* TASK STATEMENT *
In the data below, how many lines contain the string "each"? Reply with the number only.

* RECORD EXTRACTS *
----
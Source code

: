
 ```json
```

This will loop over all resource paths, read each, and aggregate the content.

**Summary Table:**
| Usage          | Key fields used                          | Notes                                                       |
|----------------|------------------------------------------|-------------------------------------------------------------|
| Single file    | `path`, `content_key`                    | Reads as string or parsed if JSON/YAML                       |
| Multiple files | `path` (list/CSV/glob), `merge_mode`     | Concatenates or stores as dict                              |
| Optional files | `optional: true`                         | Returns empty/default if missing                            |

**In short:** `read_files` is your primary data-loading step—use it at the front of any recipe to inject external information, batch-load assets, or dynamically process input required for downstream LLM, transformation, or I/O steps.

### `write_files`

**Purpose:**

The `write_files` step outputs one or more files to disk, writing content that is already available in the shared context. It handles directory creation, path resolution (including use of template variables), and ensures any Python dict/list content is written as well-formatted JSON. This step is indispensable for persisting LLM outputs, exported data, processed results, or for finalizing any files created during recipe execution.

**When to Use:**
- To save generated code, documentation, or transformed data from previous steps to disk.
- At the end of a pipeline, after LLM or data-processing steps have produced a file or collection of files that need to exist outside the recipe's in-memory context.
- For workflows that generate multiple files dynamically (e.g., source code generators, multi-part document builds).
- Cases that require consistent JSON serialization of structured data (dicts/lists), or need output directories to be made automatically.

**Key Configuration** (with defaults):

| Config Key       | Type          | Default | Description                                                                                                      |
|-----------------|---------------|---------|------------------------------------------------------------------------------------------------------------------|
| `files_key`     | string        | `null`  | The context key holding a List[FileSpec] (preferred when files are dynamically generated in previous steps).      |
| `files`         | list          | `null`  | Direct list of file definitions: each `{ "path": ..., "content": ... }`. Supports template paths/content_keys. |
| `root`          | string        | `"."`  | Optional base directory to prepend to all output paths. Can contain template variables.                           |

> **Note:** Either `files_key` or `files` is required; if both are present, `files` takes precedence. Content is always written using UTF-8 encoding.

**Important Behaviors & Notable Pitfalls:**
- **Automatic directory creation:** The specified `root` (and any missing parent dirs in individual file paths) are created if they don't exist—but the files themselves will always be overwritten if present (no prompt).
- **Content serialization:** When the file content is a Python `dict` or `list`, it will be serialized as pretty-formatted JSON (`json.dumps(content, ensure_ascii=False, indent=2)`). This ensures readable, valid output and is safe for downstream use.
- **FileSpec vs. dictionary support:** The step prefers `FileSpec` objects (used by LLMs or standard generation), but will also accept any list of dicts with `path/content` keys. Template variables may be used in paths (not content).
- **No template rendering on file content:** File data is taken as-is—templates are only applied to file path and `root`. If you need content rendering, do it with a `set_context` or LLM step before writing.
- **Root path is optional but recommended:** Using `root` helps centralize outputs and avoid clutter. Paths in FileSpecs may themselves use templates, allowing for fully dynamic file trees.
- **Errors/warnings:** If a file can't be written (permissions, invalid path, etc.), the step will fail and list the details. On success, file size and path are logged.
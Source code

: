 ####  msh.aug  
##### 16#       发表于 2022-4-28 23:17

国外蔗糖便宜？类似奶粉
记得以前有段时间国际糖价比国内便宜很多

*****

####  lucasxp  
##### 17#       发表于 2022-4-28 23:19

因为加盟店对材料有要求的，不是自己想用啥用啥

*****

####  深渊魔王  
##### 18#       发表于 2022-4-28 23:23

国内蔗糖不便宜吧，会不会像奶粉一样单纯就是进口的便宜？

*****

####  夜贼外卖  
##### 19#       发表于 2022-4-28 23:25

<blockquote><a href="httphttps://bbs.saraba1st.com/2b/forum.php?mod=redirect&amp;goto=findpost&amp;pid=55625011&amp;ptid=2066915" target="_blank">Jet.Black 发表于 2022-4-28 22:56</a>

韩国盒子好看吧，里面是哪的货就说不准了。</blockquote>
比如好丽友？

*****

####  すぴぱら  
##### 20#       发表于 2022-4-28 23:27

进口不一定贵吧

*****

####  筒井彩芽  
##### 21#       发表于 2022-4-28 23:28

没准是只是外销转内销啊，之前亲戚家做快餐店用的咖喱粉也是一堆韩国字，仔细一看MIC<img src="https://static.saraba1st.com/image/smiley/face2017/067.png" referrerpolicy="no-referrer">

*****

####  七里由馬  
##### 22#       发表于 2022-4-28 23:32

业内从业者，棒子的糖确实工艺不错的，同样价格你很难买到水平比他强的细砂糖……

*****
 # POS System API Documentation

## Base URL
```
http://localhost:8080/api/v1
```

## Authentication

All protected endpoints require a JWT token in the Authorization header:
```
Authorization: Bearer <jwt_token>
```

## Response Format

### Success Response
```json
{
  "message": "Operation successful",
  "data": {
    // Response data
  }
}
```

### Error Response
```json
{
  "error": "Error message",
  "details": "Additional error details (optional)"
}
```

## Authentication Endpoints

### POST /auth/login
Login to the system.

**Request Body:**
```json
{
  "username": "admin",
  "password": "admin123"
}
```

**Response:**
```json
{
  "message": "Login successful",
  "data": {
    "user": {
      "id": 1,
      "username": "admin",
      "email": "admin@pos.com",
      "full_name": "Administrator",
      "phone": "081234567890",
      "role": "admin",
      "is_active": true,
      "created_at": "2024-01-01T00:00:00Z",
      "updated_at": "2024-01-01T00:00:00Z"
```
----
* RESULT *
2